* **What you are asked to do**
A single number is wanted: how many lines of the records below contain the word "BLSE".

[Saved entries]
⟨

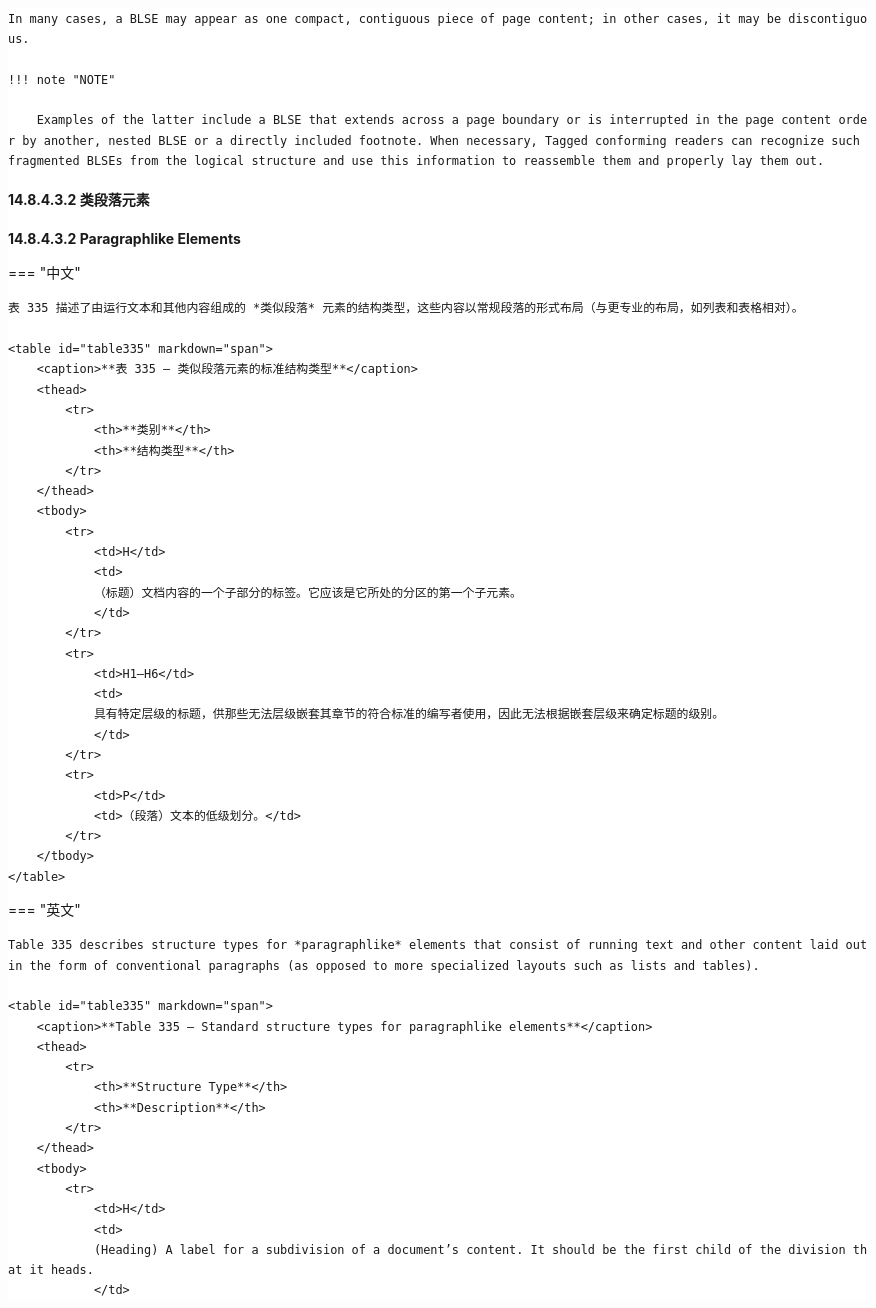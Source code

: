     In many cases, a BLSE may appear as one compact, contiguous piece of page content; in other cases, it may be discontiguous.
    
    !!! note "NOTE"
    
        Examples of the latter include a BLSE that extends across a page boundary or is interrupted in the page content order by another, nested BLSE or a directly included footnote. When necessary, Tagged conforming readers can recognize such fragmented BLSEs from the logical structure and use this information to reassemble them and properly lay them out.

#### 14.8.4.3.2 类段落元素

**14.8.4.3.2 Paragraphlike Elements**

=== "中文"

    表 335 描述了由运行文本和其他内容组成的 *类似段落* 元素的结构类型，这些内容以常规段落的形式布局（与更专业的布局，如列表和表格相对）。

    <table id="table335" markdown="span">
        <caption>**表 335 – 类似段落元素的标准结构类型**</caption>
        <thead>
            <tr>
                <th>**类别**</th>
                <th>**结构类型**</th>
            </tr>
        </thead>
        <tbody>
            <tr>
                <td>H</td>
                <td>
                （标题）文档内容的一个子部分的标签。它应该是它所处的分区的第一个子元素。
                </td>
            </tr>
            <tr>
                <td>H1–H6</td>
                <td>
                具有特定层级的标题，供那些无法层级嵌套其章节的符合标准的编写者使用，因此无法根据嵌套层级来确定标题的级别。
                </td>
            </tr>
            <tr>
                <td>P</td>
                <td>（段落）文本的低级划分。</td>
            </tr>
        </tbody>
    </table>


=== "英文"

    Table 335 describes structure types for *paragraphlike* elements that consist of running text and other content laid out in the form of conventional paragraphs (as opposed to more specialized layouts such as lists and tables).
        
    <table id="table335" markdown="span">
        <caption>**Table 335 – Standard structure types for paragraphlike elements**</caption>
        <thead>
            <tr>
                <th>**Structure Type**</th>
                <th>**Description**</th>
            </tr>
        </thead>
        <tbody>
            <tr>
                <td>H</td>
                <td>
                (Heading) A label for a subdivision of a document’s content. It should be the first child of the division that it heads.
                </td>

⟩

* **Task response**
2